How does that solve supply chain issues that the industry has been plagued with? Does setting up a partnership like this ease some headaches?
It does. We’ve been able to navigate those waters fairly well by procuring modules from Qcells out of Korea for quite some time now, but having the modules manufactured and shipped within the U.S. absolutely logistically is much easier than having modules shipped from overseas. Not only are we supportive of it from a manufacturing perspective, from an American content perspective, a job creation perspective, but logistically it’s a whole lot easier, and I think there’s a lot more certainty in terms of timing as to when we can get the modules delivered.
What has been the most rewarding moment of your career at Summit Ridge so far?
I had some time to reflect after the Apollo transaction. Certainly, having a company like Apollo come in and make a minority investment in Summit Ridge was validation of some of the things we’ve done over the past five, six years. Just a fantastic group of folks, consummate professionals who did their homework on us in a big way.
We’ve also made a large investment in the Sustainability Hub in Chicago — that’s in partnership with 548 Enterprise and Power52. I think we feel really good about that one, and that it aligns with our mission and our culture of execution. It’s not just talking about energy equity and providing savings for folks, but providing job training, providing skills that that they can use to carry on and create careers in an industry that’s built to last.
The intent is to use those folks to help install our systems, specifically in Chicago. We’ve got a very large portfolio of over 100 rooftop systems that we plan on installing over the next couple of years in Chicago-proper. I think the program is working as expected, and these are just the first 20 to 25 students of what will hopefully be thousands over the next few years.
Tell me about the community solar landscape in this country at the moment and where you’d like to see it go.
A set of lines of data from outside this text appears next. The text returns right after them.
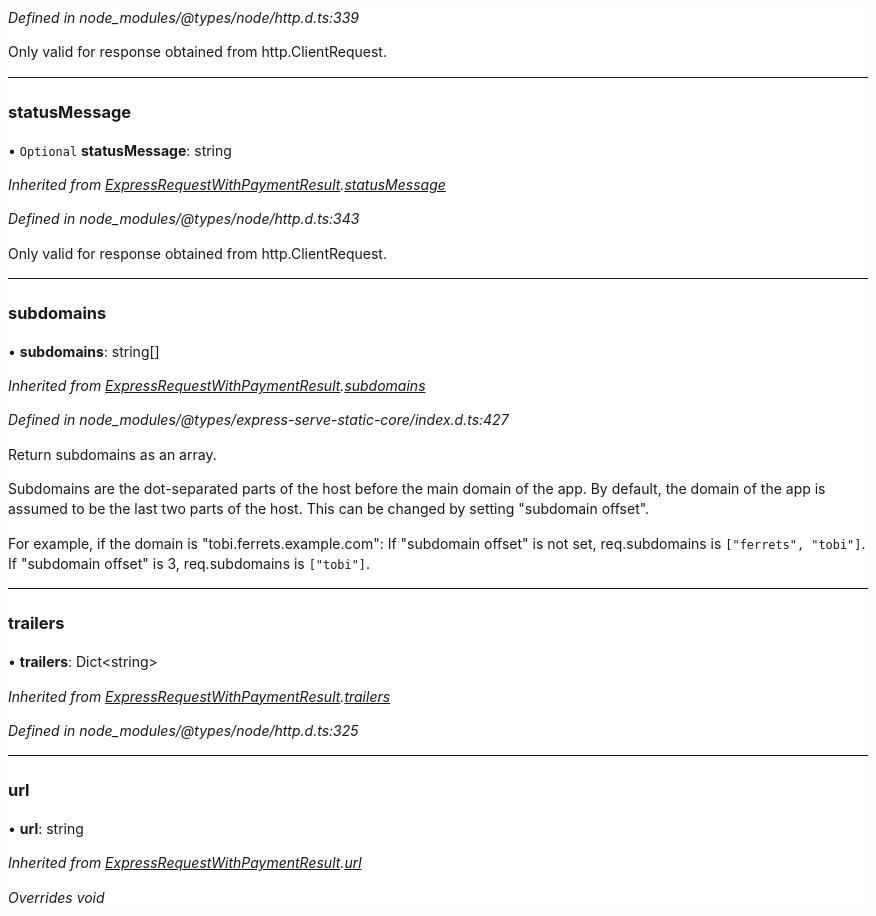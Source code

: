 _Defined in node_modules/@types/node/http.d.ts:339_

Only valid for response obtained from http.ClientRequest.

---

### statusMessage

• `Optional` **statusMessage**: string

_Inherited from [ExpressRequestWithPaymentResult](_middleware_.expressrequestwithpaymentresult.md).[statusMessage](_middleware_.expressrequestwithpaymentresult.md#statusmessage)_

_Defined in node_modules/@types/node/http.d.ts:343_

Only valid for response obtained from http.ClientRequest.

---

### subdomains

• **subdomains**: string[]

_Inherited from [ExpressRequestWithPaymentResult](_middleware_.expressrequestwithpaymentresult.md).[subdomains](_middleware_.expressrequestwithpaymentresult.md#subdomains)_

_Defined in node_modules/@types/express-serve-static-core/index.d.ts:427_

Return subdomains as an array.

Subdomains are the dot-separated parts of the host before the main domain of
the app. By default, the domain of the app is assumed to be the last two
parts of the host. This can be changed by setting "subdomain offset".

For example, if the domain is "tobi.ferrets.example.com":
If "subdomain offset" is not set, req.subdomains is `["ferrets", "tobi"]`.
If "subdomain offset" is 3, req.subdomains is `["tobi"]`.

---

### trailers

• **trailers**: Dict\<string>

_Inherited from [ExpressRequestWithPaymentResult](_middleware_.expressrequestwithpaymentresult.md).[trailers](_middleware_.expressrequestwithpaymentresult.md#trailers)_

_Defined in node_modules/@types/node/http.d.ts:325_

---

### url

• **url**: string

_Inherited from [ExpressRequestWithPaymentResult](_middleware_.expressrequestwithpaymentresult.md).[url](_middleware_.expressrequestwithpaymentresult.md#url)_

_Overrides void_
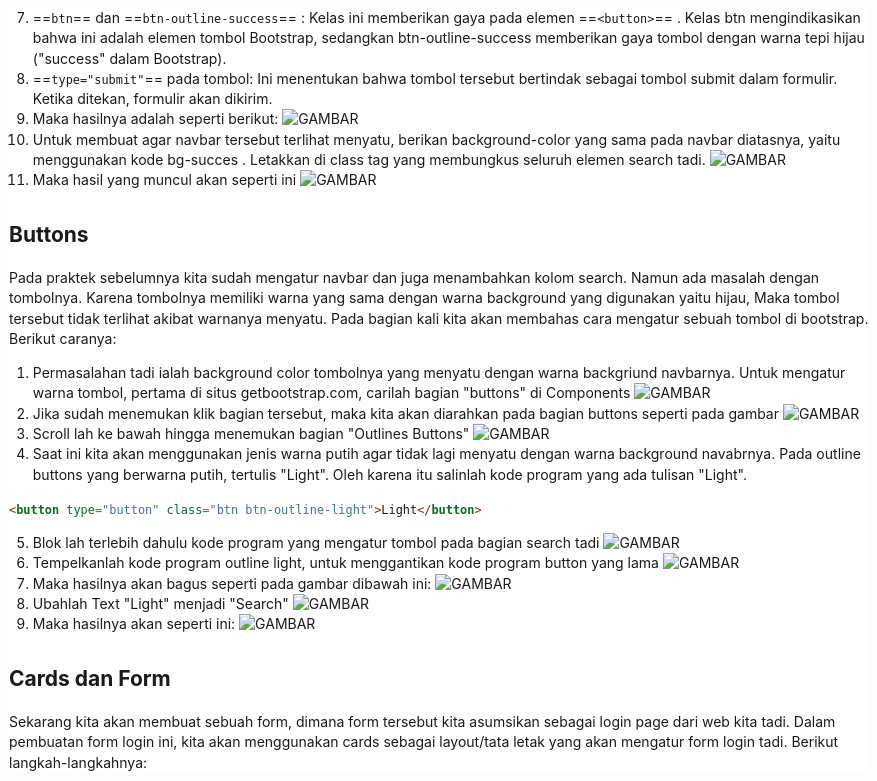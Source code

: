 7. ==`btn`== dan ==`btn-outline-success`== : Kelas ini memberikan gaya pada elemen ==`<button>`== . Kelas btn mengindikasikan bahwa ini adalah elemen tombol Bootstrap, sedangkan btn-outline-success memberikan gaya tombol dengan warna tepi hijau ("success" dalam Bootstrap).
8. ==`type="submit"`== pada tombol: Ini menentukan bahwa tombol tersebut bertindak sebagai tombol submit dalam formulir. Ketika ditekan, formulir akan dikirim.
9. Maka hasilnya adalah seperti berikut:
	![GAMBAR](btc-36.png)
10. Untuk membuat agar navbar tersebut terlihat menyatu, berikan background-color yang sama pada navbar diatasnya, yaitu menggunakan kode bg-succes . Letakkan di class tag yang membungkus seluruh elemen search tadi.
	![GAMBAR](btc-37.png)
11. Maka hasil yang muncul akan seperti ini
	![GAMBAR](btc-38.png)
## Buttons
Pada praktek sebelumnya kita sudah mengatur navbar dan juga menambahkan kolom search. Namun ada masalah dengan tombolnya. Karena tombolnya memiliki warna yang sama dengan warna background yang digunakan yaitu hijau, Maka tombol tersebut tidak terlihat akibat warnanya menyatu. Pada bagian kali kita akan membahas cara mengatur sebuah tombol di bootstrap. Berikut caranya:

1. Permasalahan tadi ialah background color tombolnya yang menyatu dengan warna backgriund navbarnya. Untuk mengatur warna tombol, pertama di situs getbootstrap.com, carilah bagian "buttons" di Components
	![GAMBAR](btc-39.png)
2. Jika sudah menemukan klik bagian tersebut, maka kita akan diarahkan pada bagian buttons seperti pada gambar
	![GAMBAR](btc-40.png)
3. Scroll lah ke bawah hingga menemukan bagian "Outlines Buttons"
	![GAMBAR](btc-41.png)
4. Saat ini kita akan menggunakan jenis warna putih agar tidak lagi menyatu dengan warna background navabrnya. Pada outline buttons yang berwarna putih, tertulis "Light". Oleh karena itu salinlah kode program yang ada tulisan "Light".
```html
<button type="button" class="btn btn-outline-light">Light</button>
```
5. Blok lah terlebih dahulu kode program yang mengatur tombol pada bagian search tadi
	![GAMBAR](btc-42.png)
6. Tempelkanlah kode program outline light, untuk menggantikan kode program button yang lama
	![GAMBAR](btc-43.png)
7. Maka hasilnya akan bagus seperti pada gambar dibawah ini:
	![GAMBAR](btc-44.png)
8. Ubahlah Text "Light" menjadi "Search"
	![GAMBAR](btc-45.png)
9. Maka hasilnya akan seperti ini:
	![GAMBAR](btc-46.png)
## Cards dan Form
Sekarang kita akan membuat sebuah form, dimana form tersebut kita asumsikan sebagai login page dari web kita tadi. Dalam pembuatan form login ini, kita akan menggunakan cards sebagai layout/tata letak yang akan mengatur form login tadi. Berikut langkah-langkahnya:
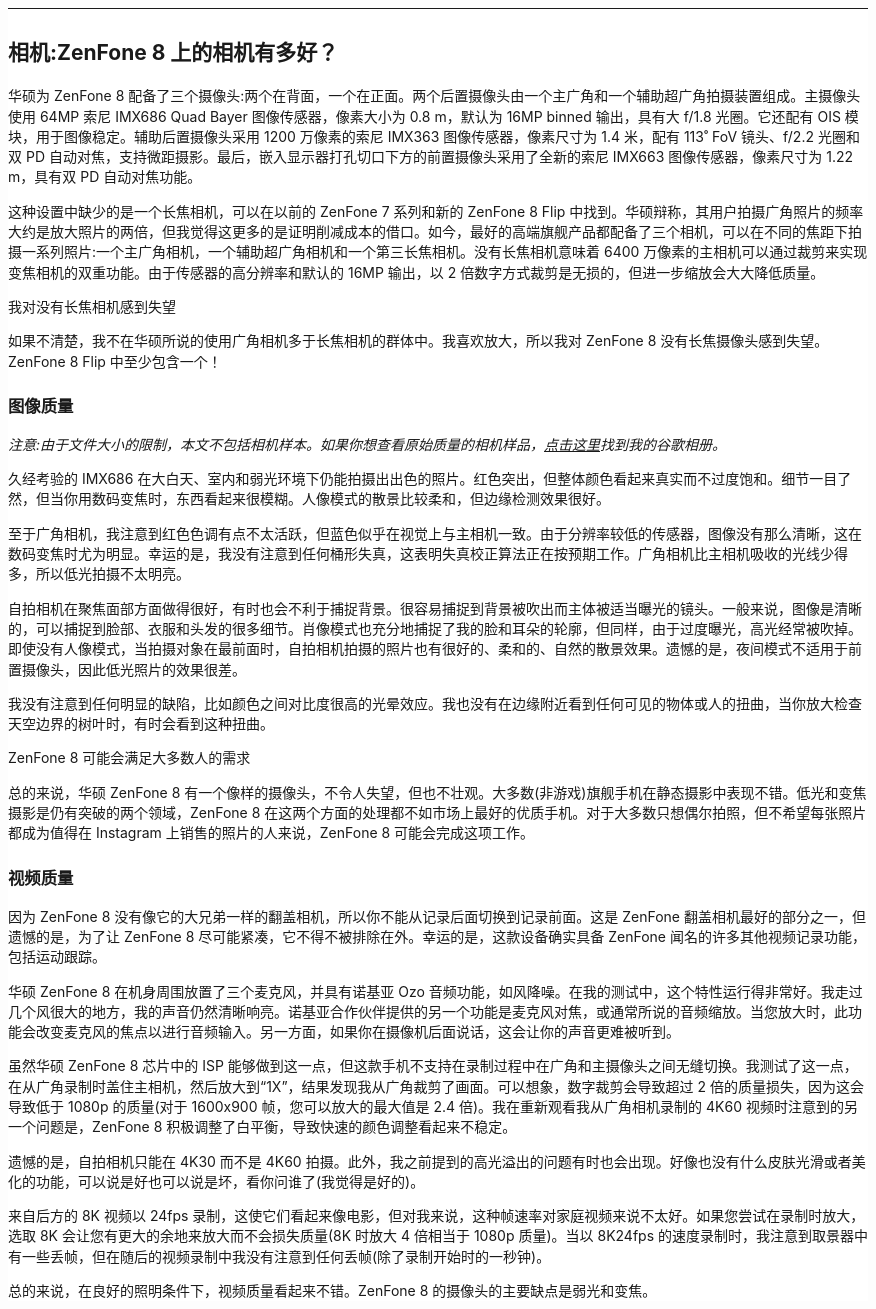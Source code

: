* * *

## 相机:ZenFone 8 上的相机有多好？

华硕为 ZenFone 8 配备了三个摄像头:两个在背面，一个在正面。两个后置摄像头由一个主广角和一个辅助超广角拍摄装置组成。主摄像头使用 64MP 索尼 IMX686 Quad Bayer 图像传感器，像素大小为 0.8 m，默认为 16MP binned 输出，具有大 f/1.8 光圈。它还配有 OIS 模块，用于图像稳定。辅助后置摄像头采用 1200 万像素的索尼 IMX363 图像传感器，像素尺寸为 1.4 米，配有 113˚ FoV 镜头、f/2.2 光圈和双 PD 自动对焦，支持微距摄影。最后，嵌入显示器打孔切口下方的前置摄像头采用了全新的索尼 IMX663 图像传感器，像素尺寸为 1.22 m，具有双 PD 自动对焦功能。

这种设置中缺少的是一个长焦相机，可以在以前的 ZenFone 7 系列和新的 ZenFone 8 Flip 中找到。华硕辩称，其用户拍摄广角照片的频率大约是放大照片的两倍，但我觉得这更多的是证明削减成本的借口。如今，最好的高端旗舰产品都配备了三个相机，可以在不同的焦距下拍摄一系列照片:一个主广角相机，一个辅助超广角相机和一个第三长焦相机。没有长焦相机意味着 6400 万像素的主相机可以通过裁剪来实现变焦相机的双重功能。由于传感器的高分辨率和默认的 16MP 输出，以 2 倍数字方式裁剪是无损的，但进一步缩放会大大降低质量。

我对没有长焦相机感到失望

如果不清楚，我不在华硕所说的使用广角相机多于长焦相机的群体中。我喜欢放大，所以我对 ZenFone 8 没有长焦摄像头感到失望。ZenFone 8 Flip 中至少包含一个！

### 图像质量

*注意:由于文件大小的限制，本文不包括相机样本。如果你想查看原始质量的相机样品，[点击这里](https://photos.app.goo.gl/P3fsKSrcv24Lv41KA)找到我的谷歌相册。*

久经考验的 IMX686 在大白天、室内和弱光环境下仍能拍摄出出色的照片。红色突出，但整体颜色看起来真实而不过度饱和。细节一目了然，但当你用数码变焦时，东西看起来很模糊。人像模式的散景比较柔和，但边缘检测效果很好。

至于广角相机，我注意到红色色调有点不太活跃，但蓝色似乎在视觉上与主相机一致。由于分辨率较低的传感器，图像没有那么清晰，这在数码变焦时尤为明显。幸运的是，我没有注意到任何桶形失真，这表明失真校正算法正在按预期工作。广角相机比主相机吸收的光线少得多，所以低光拍摄不太明亮。

自拍相机在聚焦面部方面做得很好，有时也会不利于捕捉背景。很容易捕捉到背景被吹出而主体被适当曝光的镜头。一般来说，图像是清晰的，可以捕捉到脸部、衣服和头发的很多细节。肖像模式也充分地捕捉了我的脸和耳朵的轮廓，但同样，由于过度曝光，高光经常被吹掉。即使没有人像模式，当拍摄对象在最前面时，自拍相机拍摄的照片也有很好的、柔和的、自然的散景效果。遗憾的是，夜间模式不适用于前置摄像头，因此低光照片的效果很差。

我没有注意到任何明显的缺陷，比如颜色之间对比度很高的光晕效应。我也没有在边缘附近看到任何可见的物体或人的扭曲，当你放大检查天空边界的树叶时，有时会看到这种扭曲。

ZenFone 8 可能会满足大多数人的需求

总的来说，华硕 ZenFone 8 有一个像样的摄像头，不令人失望，但也不壮观。大多数(非游戏)旗舰手机在静态摄影中表现不错。低光和变焦摄影是仍有突破的两个领域，ZenFone 8 在这两个方面的处理都不如市场上最好的优质手机。对于大多数只想偶尔拍照，但不希望每张照片都成为值得在 Instagram 上销售的照片的人来说，ZenFone 8 可能会完成这项工作。

 ### 视频质量

因为 ZenFone 8 没有像它的大兄弟一样的翻盖相机，所以你不能从记录后面切换到记录前面。这是 ZenFone 翻盖相机最好的部分之一，但遗憾的是，为了让 ZenFone 8 尽可能紧凑，它不得不被排除在外。幸运的是，这款设备确实具备 ZenFone 闻名的许多其他视频记录功能，包括运动跟踪。

华硕 ZenFone 8 在机身周围放置了三个麦克风，并具有诺基亚 Ozo 音频功能，如风降噪。在我的测试中，这个特性运行得非常好。我走过几个风很大的地方，我的声音仍然清晰响亮。诺基亚合作伙伴提供的另一个功能是麦克风对焦，或通常所说的音频缩放。当您放大时，此功能会改变麦克风的焦点以进行音频输入。另一方面，如果你在摄像机后面说话，这会让你的声音更难被听到。

虽然华硕 ZenFone 8 芯片中的 ISP 能够做到这一点，但这款手机不支持在录制过程中在广角和主摄像头之间无缝切换。我测试了这一点，在从广角录制时盖住主相机，然后放大到“1X”，结果发现我从广角裁剪了画面。可以想象，数字裁剪会导致超过 2 倍的质量损失，因为这会导致低于 1080p 的质量(对于 1600x900 帧，您可以放大的最大值是 2.4 倍)。我在重新观看我从广角相机录制的 4K60 视频时注意到的另一个问题是，ZenFone 8 积极调整了白平衡，导致快速的颜色调整看起来不稳定。

遗憾的是，自拍相机只能在 4K30 而不是 4K60 拍摄。此外，我之前提到的高光溢出的问题有时也会出现。好像也没有什么皮肤光滑或者美化的功能，可以说是好也可以说是坏，看你问谁了(我觉得是好的)。

来自后方的 8K 视频以 24fps 录制，这使它们看起来像电影，但对我来说，这种帧速率对家庭视频来说不太好。如果您尝试在录制时放大，选取 8K 会让您有更大的余地来放大而不会损失质量(8K 时放大 4 倍相当于 1080p 质量)。当以 8K24fps 的速度录制时，我注意到取景器中有一些丢帧，但在随后的视频录制中我没有注意到任何丢帧(除了录制开始时的一秒钟)。

总的来说，在良好的照明条件下，视频质量看起来不错。ZenFone 8 的摄像头的主要缺点是弱光和变焦。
The sandbox is too small. We’re very busy, but we’re by no means active in 50 states. It’s under a dozen, and frankly, for lack of a better description, the sandbox has remained the same size for quite some time. There haven’t been too many large, wide-open community solar markets that have launched over the past couple of years. I think there are some markets that have been on the tipping point for several years — Pennsylvania, Michigan, Wisconsin and others. I think now’s the time, with the rollout of the IRA.
I think we are perfectly positioned to benefit from various components of the IRA, in terms of being able to build more systems in new markets and to provide greater savings and more savings to more customers. But we’re still in TBD mode in terms of how that’s rolled out. Hopefully that pushes some of the states that I just mentioned and others over the fence to open up new markets and participate.